In the listing below, count the lines containing the string "assets" and state only the number.

........

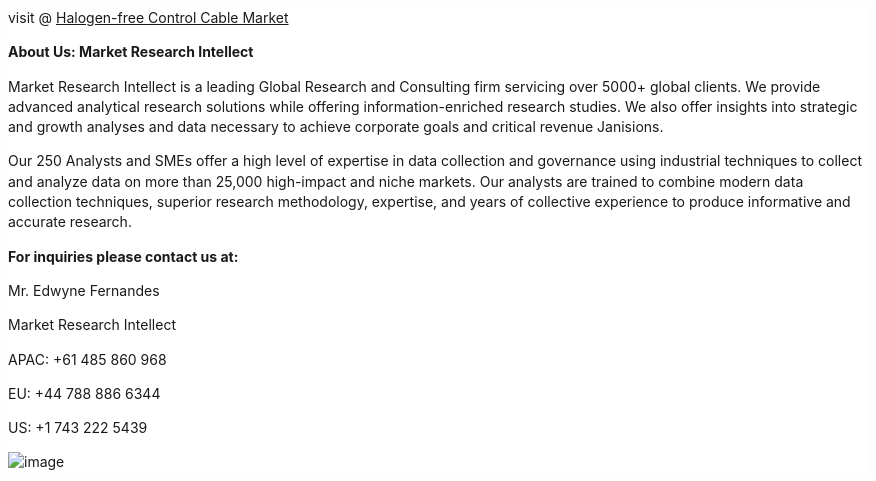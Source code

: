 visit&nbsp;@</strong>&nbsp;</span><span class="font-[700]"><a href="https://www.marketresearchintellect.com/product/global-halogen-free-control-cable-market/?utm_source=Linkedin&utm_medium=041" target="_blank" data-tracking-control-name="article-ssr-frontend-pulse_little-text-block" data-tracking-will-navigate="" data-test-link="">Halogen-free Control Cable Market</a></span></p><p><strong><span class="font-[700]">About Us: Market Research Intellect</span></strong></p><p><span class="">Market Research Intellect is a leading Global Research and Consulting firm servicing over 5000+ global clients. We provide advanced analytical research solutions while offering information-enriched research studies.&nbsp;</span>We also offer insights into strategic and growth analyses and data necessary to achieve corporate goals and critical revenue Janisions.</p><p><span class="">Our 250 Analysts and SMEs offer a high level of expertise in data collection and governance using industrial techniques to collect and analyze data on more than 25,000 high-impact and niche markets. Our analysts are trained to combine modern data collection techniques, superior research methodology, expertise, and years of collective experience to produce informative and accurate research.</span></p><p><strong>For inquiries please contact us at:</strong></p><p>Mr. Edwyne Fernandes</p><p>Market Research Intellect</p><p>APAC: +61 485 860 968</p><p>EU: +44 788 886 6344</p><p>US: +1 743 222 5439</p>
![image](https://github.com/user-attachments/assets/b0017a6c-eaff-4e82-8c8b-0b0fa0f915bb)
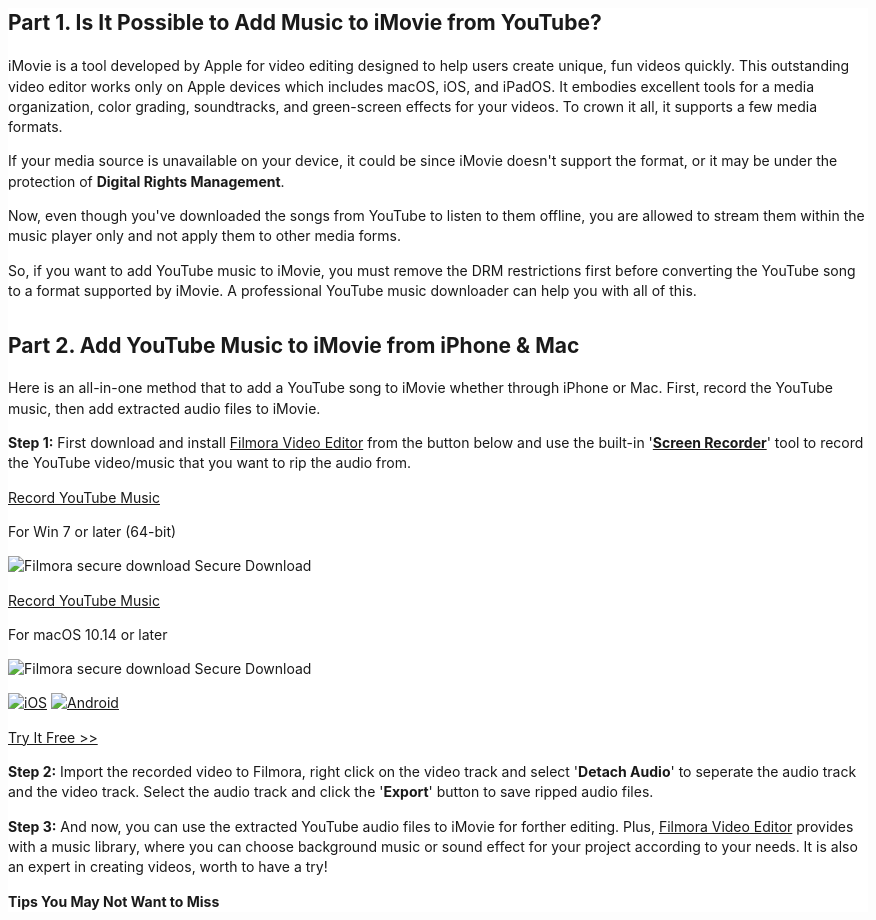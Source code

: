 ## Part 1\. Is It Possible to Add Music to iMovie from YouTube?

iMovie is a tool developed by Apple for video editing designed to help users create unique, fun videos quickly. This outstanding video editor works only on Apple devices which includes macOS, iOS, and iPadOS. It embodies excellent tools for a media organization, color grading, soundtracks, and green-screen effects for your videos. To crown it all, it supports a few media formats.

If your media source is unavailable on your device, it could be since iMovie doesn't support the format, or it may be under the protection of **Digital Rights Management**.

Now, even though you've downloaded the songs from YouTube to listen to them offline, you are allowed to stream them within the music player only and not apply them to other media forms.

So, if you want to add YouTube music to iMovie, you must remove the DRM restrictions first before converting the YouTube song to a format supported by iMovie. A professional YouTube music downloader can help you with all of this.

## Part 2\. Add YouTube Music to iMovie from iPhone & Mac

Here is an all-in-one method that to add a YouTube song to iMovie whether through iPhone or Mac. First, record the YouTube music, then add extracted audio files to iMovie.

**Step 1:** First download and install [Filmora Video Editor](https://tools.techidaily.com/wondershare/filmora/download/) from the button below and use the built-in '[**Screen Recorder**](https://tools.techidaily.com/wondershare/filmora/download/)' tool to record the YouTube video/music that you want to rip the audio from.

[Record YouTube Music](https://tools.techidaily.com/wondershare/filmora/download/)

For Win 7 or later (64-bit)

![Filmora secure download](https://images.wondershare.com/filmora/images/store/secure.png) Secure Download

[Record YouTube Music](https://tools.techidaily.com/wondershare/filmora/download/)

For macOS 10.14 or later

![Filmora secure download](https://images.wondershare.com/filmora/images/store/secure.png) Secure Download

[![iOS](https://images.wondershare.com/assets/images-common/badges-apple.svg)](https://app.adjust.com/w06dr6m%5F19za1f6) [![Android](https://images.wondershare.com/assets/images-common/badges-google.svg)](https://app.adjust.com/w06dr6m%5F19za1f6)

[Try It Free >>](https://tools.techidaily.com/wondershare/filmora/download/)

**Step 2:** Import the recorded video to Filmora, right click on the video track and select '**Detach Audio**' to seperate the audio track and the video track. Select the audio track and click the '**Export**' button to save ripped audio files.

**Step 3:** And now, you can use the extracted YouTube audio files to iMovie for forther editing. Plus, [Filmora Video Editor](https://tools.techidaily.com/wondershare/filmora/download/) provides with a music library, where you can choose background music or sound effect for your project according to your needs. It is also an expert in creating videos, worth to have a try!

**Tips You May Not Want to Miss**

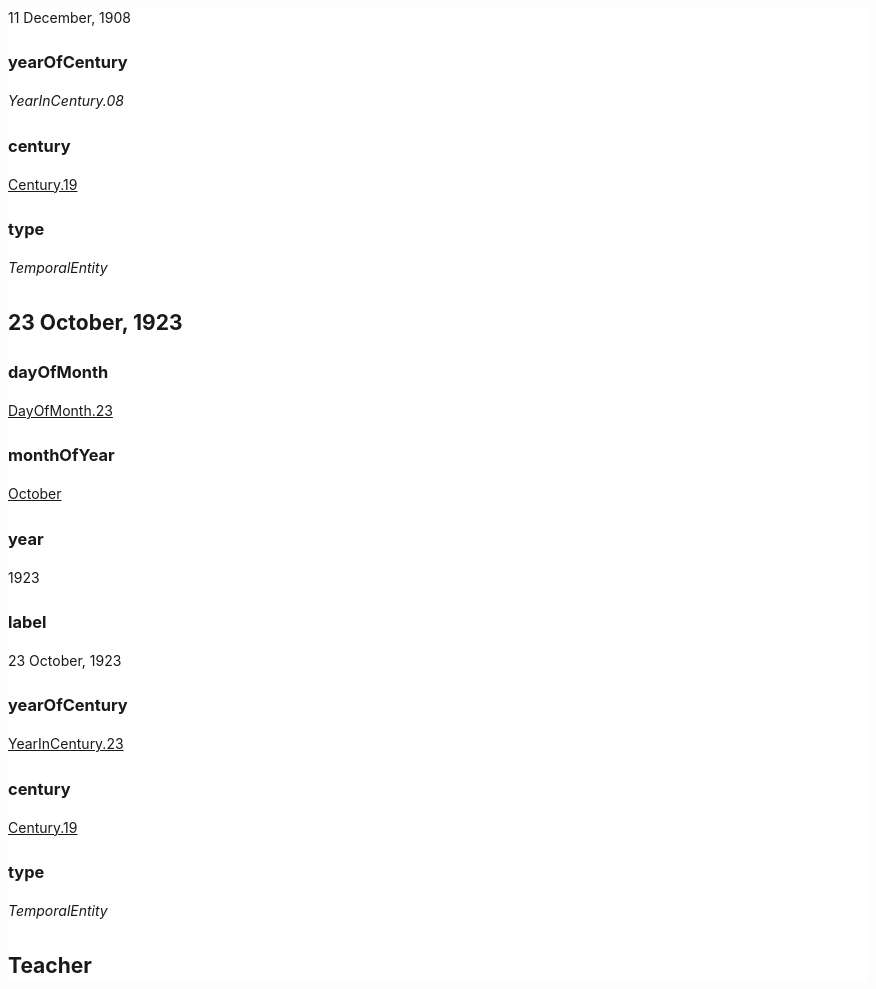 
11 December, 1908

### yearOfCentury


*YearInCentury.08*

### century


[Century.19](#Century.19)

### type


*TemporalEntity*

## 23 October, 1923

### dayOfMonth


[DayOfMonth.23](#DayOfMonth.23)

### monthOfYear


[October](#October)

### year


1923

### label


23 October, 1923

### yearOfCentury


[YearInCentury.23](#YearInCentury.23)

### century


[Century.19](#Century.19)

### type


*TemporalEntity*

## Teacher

........

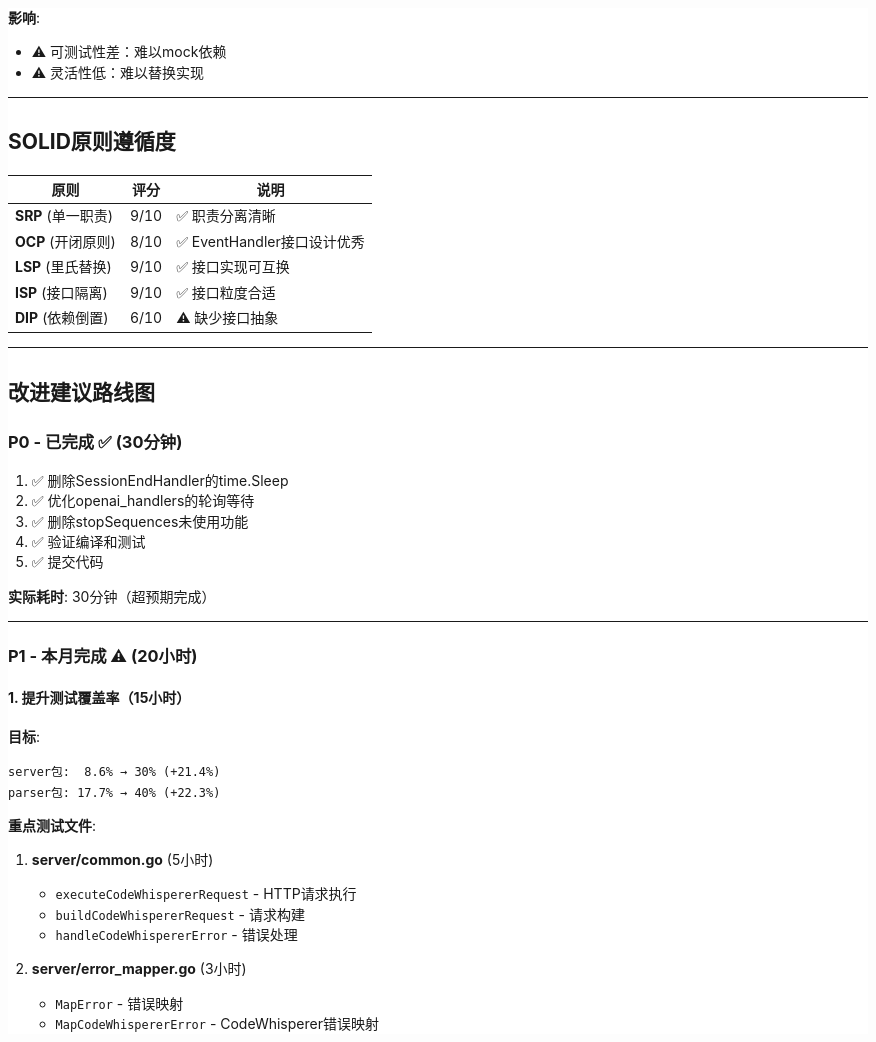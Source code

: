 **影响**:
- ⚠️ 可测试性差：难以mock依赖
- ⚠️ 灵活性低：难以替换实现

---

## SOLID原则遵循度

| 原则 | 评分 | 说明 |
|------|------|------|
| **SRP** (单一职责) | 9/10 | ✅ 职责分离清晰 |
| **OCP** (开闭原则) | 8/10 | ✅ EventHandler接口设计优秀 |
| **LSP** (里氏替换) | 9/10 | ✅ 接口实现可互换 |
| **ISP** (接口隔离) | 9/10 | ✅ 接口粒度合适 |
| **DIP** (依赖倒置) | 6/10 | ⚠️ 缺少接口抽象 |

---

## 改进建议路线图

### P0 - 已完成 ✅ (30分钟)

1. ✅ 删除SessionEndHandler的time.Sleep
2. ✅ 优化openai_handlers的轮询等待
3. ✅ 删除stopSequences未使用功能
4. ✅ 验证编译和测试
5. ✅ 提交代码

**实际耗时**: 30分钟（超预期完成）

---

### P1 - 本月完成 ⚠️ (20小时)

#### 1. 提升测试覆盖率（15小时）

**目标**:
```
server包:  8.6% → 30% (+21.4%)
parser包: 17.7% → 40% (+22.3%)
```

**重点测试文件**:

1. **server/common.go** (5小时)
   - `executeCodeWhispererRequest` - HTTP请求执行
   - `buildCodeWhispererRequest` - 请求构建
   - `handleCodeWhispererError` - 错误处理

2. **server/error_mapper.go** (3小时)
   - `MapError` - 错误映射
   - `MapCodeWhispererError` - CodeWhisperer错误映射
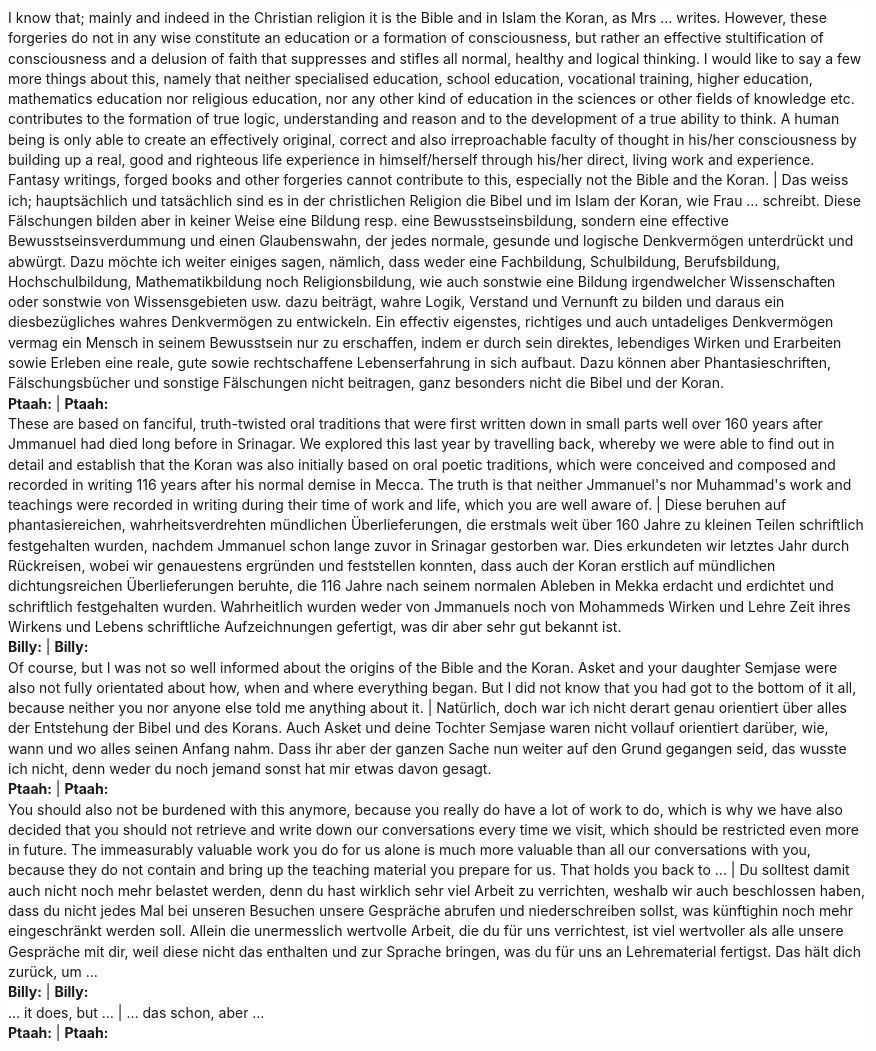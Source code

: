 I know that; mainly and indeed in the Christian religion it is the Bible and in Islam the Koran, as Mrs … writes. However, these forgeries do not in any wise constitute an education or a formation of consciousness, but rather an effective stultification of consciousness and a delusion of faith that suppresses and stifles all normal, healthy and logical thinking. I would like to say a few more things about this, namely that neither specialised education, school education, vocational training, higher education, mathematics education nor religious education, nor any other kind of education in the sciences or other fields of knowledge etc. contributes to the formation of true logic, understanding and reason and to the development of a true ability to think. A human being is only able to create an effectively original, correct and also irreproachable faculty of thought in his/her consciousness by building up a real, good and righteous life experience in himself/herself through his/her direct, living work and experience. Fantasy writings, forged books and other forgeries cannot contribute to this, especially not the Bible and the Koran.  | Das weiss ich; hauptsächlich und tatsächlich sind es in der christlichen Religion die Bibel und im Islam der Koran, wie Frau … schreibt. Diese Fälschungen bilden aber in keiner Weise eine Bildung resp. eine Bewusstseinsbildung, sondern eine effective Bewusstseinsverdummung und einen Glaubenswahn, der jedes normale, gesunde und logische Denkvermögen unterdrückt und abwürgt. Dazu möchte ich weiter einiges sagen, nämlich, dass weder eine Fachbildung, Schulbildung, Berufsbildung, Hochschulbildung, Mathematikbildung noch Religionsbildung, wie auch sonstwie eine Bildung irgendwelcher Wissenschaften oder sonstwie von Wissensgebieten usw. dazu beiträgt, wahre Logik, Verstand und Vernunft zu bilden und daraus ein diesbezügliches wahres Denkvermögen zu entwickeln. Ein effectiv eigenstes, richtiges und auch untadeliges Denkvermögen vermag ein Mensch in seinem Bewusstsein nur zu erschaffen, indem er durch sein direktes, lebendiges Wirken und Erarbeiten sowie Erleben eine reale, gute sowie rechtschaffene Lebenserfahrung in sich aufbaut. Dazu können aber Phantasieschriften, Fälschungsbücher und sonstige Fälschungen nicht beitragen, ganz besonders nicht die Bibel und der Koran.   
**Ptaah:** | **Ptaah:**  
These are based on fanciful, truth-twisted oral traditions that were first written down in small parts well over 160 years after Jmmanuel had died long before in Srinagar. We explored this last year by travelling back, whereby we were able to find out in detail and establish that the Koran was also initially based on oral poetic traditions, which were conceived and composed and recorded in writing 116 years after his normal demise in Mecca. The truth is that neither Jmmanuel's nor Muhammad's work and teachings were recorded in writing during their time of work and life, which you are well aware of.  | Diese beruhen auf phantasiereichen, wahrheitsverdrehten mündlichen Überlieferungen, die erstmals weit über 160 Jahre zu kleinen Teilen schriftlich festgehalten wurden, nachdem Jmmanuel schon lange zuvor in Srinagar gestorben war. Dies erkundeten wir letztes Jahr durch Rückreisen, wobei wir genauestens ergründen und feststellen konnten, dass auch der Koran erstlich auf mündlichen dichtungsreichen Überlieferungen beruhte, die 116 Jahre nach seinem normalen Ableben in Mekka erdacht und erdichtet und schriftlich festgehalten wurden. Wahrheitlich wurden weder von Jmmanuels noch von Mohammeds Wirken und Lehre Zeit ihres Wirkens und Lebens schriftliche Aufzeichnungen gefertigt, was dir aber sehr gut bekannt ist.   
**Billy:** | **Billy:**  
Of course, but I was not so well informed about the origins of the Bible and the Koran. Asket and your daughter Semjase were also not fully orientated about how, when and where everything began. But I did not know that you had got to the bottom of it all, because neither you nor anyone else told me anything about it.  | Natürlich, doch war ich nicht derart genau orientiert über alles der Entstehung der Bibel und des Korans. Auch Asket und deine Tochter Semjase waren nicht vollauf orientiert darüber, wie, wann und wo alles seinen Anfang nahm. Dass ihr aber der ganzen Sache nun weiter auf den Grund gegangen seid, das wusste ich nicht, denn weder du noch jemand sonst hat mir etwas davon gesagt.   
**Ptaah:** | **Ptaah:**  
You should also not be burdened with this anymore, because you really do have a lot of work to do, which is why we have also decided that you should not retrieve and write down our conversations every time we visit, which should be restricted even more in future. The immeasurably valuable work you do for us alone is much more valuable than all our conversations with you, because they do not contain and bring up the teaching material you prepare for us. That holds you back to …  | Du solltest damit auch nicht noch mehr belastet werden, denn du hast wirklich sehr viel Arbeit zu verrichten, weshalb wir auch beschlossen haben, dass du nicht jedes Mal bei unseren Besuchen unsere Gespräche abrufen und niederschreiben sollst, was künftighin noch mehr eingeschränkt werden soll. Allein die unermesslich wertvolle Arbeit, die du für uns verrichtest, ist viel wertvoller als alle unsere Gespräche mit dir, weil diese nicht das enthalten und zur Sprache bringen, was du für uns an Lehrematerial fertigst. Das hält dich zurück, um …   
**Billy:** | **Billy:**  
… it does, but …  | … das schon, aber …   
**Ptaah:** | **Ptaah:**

........

**Reply to the exercise:** 2